Conférence de presse du 17 mars 2014
Rappel des faits
ARKEMA à Mont utilise comme solvant, dans un procédé unique au monde, une substance, le CCl4 (ou tétrachlorure de carbone), connue pour être potentiellement cancérogène, mutagène et reprotoxique et pour être un destructeur de la couche d’ozone.
En vertu du Protocole de Montréal, le niveau maximal d’émissions de substances qui appauvrissent la couche d’ozone pour l’ensemble de l’Union européenne est de 17 tonnes par an. Ces 17 tonnes valent pour toutes les substances réglementées (résultant de leur utilisation comme agent de fabrication).
En 2010, le taux d’émission dans l’air alloué à ARKEMA sur son site de Mont par arrêté préfectoral était de moins d’une tonne par an.
Or, en juillet 2013 nous apprenons que l’entreprise avait émis 118 tonnes de CCl4 pour la seule année 2011. La Direction régionale de l’environnement de l’aménagement et du logement (DREAL) en a été informée en 2012. Cela était dû, nous dit-on, à des dysfonctionnements récurrents.
Même si nous ne connaissons pas les quotas alloués par l’Union européenne à l’entreprise, il est évident - au vu de la quantité d’émissions rejetées par celle-ci – qu’aucune norme n’était respectée.
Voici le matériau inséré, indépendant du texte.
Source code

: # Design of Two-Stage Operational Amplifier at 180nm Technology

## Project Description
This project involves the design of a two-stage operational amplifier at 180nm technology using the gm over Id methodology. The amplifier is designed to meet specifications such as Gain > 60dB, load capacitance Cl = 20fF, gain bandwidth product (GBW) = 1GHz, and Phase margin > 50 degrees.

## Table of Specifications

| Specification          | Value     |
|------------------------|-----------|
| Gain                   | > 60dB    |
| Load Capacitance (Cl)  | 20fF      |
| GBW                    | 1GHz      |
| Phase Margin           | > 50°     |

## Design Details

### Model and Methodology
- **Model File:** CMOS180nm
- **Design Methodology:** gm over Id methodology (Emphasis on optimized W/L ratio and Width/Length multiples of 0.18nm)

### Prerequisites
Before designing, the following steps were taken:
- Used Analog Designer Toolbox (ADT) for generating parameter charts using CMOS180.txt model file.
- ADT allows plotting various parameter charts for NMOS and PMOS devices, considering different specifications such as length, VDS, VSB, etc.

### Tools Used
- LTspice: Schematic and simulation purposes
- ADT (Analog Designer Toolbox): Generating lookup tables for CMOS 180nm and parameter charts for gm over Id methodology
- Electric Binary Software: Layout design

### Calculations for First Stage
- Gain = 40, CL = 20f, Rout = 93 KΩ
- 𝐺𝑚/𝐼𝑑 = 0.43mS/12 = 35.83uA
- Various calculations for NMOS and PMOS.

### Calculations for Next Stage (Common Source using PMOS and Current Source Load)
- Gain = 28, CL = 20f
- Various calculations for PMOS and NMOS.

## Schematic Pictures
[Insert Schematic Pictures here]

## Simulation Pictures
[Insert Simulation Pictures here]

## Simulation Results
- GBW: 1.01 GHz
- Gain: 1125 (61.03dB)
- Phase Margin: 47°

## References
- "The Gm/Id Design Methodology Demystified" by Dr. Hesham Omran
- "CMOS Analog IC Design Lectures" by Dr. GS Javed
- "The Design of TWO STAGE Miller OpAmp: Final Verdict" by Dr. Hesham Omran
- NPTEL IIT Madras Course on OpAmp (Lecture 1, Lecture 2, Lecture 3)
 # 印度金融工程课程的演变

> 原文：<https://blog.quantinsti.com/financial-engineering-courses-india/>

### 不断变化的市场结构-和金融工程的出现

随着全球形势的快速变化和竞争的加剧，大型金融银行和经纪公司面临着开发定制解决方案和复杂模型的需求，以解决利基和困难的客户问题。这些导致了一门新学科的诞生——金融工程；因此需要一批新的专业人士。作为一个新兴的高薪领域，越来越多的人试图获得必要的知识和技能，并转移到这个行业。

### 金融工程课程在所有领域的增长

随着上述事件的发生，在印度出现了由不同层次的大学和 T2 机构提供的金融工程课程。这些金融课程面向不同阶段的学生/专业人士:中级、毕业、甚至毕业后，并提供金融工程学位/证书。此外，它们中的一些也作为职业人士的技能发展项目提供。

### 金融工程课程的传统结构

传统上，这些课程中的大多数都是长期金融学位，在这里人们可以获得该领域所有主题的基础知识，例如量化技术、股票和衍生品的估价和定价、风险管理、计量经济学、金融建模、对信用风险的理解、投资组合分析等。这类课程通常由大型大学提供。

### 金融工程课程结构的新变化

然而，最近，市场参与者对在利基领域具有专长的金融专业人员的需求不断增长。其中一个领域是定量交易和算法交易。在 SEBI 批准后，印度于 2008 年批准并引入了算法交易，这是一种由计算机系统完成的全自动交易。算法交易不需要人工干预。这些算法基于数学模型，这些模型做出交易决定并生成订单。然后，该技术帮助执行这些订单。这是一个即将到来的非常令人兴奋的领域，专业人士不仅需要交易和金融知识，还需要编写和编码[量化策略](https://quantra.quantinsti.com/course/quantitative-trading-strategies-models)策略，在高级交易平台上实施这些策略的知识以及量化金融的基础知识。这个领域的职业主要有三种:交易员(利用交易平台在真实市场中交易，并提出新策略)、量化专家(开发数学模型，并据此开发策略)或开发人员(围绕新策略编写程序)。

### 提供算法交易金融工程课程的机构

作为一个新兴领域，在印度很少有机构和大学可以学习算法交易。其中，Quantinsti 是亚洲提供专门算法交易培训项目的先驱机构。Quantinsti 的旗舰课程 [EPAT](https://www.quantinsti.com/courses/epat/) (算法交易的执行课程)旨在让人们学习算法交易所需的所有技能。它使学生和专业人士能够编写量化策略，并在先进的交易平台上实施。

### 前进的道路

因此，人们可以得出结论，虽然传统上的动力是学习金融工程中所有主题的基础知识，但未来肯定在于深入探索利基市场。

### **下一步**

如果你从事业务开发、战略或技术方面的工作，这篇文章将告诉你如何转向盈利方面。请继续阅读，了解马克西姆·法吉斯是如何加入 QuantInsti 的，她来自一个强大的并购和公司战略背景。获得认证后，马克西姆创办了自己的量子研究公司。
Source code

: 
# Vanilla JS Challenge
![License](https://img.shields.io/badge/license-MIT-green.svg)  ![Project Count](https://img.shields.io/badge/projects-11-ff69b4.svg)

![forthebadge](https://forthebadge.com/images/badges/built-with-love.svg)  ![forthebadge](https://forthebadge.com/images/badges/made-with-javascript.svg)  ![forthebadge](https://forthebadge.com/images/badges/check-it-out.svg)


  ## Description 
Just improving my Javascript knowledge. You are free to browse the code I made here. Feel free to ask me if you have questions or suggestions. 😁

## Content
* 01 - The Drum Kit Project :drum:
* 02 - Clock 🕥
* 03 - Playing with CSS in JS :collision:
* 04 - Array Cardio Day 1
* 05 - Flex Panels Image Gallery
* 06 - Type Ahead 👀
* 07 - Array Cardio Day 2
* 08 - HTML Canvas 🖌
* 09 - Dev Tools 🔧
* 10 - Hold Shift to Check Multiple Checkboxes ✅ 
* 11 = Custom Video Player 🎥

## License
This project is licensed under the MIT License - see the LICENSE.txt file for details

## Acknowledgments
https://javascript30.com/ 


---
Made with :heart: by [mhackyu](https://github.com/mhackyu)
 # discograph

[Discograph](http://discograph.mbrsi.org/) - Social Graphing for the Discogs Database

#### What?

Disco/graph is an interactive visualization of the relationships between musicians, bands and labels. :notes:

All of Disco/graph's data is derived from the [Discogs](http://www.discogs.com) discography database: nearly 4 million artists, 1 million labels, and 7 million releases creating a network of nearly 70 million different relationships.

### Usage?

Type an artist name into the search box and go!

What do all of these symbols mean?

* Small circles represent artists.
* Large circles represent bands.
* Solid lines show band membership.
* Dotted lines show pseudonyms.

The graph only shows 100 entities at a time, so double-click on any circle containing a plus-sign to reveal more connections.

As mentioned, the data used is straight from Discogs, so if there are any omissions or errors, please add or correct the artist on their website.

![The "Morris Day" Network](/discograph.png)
Ni celles demandées par l’État français ni celles demandées par la Commission européenne.
Les autorités françaises
Dans le rapport soumis au Conseil départemental de l’environnement des risques sanitaires et technologiques (CoDERST) de juillet 2013, il est écrit que " les perspectives permettent d’envisager des émissions annuelles inférieures à 13 tonnes ce qui se révèle insuffisant pour respecter le quota alloué à ARKEMA mais qui constitue cependant une réelle avancée par rapport à la situation antérieure ".
La préfecture a annulé l’arrêté de 2010 pour en publier un autre qui désormais ne contient aucun chiffre, aucune valeur de rejets de CCl4 à ne pas dépasser. Ce nouvel arrêté d’août 2013 est emblématique du laissez-faire, du laissez passer, de la déréglementation. On passe de 0,8 tonne par an à on ne sait plus quoi. Le fait prime le droit.
La Commission européenne
Bien que les émissions d’ARKEMA constituent une violation manifeste de la règlementation et des engagements de l’Union européenne au titre du Protocole de Montréal, la Commission se contente de prendre acte de ces dépassements – qualifiés d’"erreurs" - et de modifier le quota alloué à l’entreprise. Le gouvernement français et le lobby industriel ont manœuvré dans l’ombre avec une parfaite entente.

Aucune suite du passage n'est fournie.